11.  Dogs come when you call them.  Cats take a message and 
get back to you when they are good and ready.
10.  Dogs look much better at the end of a leash. 
9.  Dogs will let you give them a bath without taking out a 
contract on your life. 
8.  Dogs will bark to wake you up if the house is on fire. Cats 
will quietly sneak out the back door. 
7.  Dogs will bring you your slippers or the evening newspaper. 
Cats might bring you a dead mouse. 
6.  Dogs will play Frisbee with you all afternoon. Cats will take 
a three-hour nap. 
5.  Dogs will sit on the car seat next to you. Cats have to have 
their own private box or they will not go at all.
4.  Dogs will greet you and lick your face when you come home 
from work.  Cats will be mad that you went to work at all. 
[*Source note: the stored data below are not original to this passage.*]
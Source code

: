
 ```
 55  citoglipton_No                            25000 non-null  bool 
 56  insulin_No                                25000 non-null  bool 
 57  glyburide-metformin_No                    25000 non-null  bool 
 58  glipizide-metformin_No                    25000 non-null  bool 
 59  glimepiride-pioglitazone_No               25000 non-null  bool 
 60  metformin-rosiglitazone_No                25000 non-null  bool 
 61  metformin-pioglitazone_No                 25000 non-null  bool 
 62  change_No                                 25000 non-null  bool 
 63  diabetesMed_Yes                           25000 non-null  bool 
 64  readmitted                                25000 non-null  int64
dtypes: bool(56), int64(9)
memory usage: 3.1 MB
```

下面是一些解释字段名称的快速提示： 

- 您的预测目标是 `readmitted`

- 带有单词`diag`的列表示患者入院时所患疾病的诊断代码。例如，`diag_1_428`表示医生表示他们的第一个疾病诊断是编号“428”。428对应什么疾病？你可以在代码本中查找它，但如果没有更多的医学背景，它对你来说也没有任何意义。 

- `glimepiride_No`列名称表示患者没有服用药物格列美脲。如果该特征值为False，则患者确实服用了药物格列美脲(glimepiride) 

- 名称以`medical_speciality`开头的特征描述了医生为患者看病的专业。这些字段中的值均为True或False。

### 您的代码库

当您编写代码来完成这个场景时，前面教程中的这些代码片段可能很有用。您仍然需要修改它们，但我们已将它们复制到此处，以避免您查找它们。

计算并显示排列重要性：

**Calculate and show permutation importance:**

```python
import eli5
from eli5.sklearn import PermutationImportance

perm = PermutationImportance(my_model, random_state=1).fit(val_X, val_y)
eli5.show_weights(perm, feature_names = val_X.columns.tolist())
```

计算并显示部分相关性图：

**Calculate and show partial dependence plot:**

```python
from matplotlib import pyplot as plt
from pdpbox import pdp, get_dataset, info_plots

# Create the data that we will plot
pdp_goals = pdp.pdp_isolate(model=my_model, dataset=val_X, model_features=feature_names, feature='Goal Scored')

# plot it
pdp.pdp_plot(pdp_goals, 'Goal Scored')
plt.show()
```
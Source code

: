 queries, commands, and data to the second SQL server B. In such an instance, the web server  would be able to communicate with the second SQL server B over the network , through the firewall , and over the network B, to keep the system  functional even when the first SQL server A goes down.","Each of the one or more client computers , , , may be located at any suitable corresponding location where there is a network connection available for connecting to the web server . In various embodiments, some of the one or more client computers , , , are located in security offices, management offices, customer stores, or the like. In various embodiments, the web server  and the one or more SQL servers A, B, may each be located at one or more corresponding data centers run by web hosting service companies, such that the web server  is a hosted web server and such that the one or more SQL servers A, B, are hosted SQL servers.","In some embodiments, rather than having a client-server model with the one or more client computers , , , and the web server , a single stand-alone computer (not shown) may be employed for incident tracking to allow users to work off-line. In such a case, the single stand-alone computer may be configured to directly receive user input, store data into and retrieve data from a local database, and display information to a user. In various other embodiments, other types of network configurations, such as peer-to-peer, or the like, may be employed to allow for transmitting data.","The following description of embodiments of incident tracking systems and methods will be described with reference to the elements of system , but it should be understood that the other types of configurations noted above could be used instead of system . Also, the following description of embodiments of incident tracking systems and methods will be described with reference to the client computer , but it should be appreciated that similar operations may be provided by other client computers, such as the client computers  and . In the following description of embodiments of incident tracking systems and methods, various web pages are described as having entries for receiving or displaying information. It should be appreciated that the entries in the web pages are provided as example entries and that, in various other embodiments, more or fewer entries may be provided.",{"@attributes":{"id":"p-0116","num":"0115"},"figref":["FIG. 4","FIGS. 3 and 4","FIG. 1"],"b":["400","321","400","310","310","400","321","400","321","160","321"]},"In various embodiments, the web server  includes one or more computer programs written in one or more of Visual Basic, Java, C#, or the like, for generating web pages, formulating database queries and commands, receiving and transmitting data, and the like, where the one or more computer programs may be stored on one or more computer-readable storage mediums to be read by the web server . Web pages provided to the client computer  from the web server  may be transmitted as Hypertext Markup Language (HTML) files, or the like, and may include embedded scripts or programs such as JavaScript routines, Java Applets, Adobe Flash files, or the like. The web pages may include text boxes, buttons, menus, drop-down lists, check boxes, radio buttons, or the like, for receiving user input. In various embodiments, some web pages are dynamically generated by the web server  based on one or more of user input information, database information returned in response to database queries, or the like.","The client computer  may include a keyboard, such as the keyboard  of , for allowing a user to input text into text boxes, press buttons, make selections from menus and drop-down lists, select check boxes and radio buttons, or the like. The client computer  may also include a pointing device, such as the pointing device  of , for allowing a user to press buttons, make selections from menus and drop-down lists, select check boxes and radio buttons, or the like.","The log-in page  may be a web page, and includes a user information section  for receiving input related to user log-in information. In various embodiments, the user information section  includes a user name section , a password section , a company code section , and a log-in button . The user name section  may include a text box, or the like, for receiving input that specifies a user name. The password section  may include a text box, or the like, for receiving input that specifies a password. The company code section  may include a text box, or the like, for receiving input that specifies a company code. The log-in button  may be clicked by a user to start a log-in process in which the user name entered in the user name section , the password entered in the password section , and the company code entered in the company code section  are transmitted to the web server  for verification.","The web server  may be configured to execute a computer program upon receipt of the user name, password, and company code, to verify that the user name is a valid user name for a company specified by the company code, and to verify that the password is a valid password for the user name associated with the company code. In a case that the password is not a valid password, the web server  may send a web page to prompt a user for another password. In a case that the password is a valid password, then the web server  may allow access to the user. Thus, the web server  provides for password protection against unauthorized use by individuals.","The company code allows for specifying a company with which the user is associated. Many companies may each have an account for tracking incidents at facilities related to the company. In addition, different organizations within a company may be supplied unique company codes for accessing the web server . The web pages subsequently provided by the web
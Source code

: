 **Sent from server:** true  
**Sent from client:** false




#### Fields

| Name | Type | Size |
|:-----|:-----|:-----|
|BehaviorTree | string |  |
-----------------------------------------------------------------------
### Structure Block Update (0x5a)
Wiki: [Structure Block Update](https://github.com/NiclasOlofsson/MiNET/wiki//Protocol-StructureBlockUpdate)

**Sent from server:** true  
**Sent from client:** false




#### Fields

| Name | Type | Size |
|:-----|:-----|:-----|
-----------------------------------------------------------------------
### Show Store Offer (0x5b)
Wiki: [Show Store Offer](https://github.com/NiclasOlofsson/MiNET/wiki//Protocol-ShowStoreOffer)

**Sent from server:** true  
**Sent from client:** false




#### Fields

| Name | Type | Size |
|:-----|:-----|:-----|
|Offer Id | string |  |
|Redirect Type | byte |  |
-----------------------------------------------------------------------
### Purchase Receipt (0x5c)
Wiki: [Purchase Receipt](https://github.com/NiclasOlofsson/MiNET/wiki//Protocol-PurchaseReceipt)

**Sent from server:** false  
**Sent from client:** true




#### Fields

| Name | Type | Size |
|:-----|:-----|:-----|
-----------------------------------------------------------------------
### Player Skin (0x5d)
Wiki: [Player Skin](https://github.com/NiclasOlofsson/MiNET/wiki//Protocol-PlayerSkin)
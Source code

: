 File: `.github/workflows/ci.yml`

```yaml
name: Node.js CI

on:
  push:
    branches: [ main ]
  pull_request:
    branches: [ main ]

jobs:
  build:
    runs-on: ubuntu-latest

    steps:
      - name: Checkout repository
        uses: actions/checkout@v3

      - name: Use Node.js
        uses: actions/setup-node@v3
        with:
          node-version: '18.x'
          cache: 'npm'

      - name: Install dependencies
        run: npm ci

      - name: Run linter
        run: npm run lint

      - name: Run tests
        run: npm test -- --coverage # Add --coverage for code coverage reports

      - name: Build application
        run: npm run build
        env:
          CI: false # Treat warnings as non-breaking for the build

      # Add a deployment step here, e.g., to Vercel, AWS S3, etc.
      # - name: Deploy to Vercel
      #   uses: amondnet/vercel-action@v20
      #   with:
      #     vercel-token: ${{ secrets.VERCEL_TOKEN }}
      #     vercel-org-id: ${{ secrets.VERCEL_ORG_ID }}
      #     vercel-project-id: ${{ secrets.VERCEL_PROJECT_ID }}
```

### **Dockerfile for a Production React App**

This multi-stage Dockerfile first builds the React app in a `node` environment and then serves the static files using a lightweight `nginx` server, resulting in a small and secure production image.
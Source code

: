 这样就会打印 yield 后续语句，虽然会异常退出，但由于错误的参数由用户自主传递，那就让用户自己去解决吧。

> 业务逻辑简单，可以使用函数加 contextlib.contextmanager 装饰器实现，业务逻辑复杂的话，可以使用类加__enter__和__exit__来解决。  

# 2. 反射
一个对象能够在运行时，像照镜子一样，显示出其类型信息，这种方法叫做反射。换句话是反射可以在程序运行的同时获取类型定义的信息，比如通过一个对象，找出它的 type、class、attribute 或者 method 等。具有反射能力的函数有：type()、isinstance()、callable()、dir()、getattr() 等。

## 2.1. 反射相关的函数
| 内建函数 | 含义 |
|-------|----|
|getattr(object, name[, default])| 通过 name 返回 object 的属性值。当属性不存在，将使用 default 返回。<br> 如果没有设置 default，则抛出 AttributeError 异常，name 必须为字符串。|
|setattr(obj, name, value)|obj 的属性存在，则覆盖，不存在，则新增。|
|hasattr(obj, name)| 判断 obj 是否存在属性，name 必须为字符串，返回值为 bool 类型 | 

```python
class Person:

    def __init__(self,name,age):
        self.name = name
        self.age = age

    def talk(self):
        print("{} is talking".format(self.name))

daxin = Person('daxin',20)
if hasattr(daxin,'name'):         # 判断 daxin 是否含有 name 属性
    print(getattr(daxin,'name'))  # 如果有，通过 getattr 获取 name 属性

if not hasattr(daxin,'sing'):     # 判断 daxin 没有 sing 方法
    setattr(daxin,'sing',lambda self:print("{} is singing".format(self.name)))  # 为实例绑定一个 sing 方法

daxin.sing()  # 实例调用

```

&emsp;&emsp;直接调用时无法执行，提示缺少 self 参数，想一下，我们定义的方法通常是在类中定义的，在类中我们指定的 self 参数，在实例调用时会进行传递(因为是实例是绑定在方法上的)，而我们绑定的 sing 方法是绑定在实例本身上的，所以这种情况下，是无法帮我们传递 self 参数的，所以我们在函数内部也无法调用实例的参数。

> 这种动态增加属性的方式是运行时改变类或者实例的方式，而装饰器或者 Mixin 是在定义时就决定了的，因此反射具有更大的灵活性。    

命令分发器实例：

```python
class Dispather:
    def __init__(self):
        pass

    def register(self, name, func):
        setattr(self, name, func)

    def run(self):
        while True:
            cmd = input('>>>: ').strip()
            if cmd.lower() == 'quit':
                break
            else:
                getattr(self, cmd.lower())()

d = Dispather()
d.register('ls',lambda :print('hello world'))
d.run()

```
3.  Dogs will sit, lie down, and heel on command. Cats will smirk 
and walk away. 
2.  Dogs will tilt their heads and listen whenever you talk. Cats 
will yawn and close their eyes. 
1.  Dogs will give you unconditional love forever. Cats will make 
you pay for every mistake you've ever made since the day you 
were born. (Now we know why men are compared to dogs and women are
ALWAYS compared to cats)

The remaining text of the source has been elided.